=== Problem to work on ===
Output exactly the lines that come between the start of the material and the line containing "would be **results**", both ends included, with the pictures omitted.
Supplied information Block Start
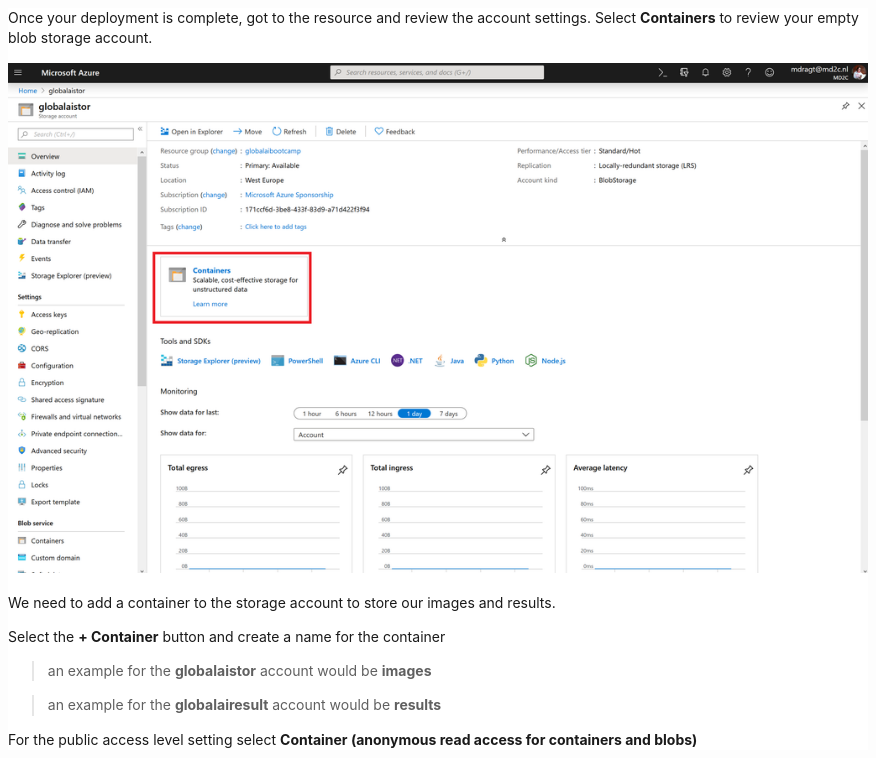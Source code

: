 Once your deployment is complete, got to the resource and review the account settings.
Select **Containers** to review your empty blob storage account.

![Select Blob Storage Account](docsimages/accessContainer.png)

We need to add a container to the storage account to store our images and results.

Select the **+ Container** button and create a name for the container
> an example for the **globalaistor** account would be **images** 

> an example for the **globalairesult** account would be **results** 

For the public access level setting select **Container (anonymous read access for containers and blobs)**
Supplied information Block End
=== Solution ===
Source code

: Once your deployment is complete, got to the resource and review the account settings.
Select **Containers** to review your empty blob storage account.

![Select Blob Storage Account](docsimages/accessContainer.png)

We need to add a container to the storage account to store our images and results.

Select the **+ Container** button and create a name for the container
> an example for the **globalaistor** account would be **images** 

> an example for the **globalairesult** account would be **results** 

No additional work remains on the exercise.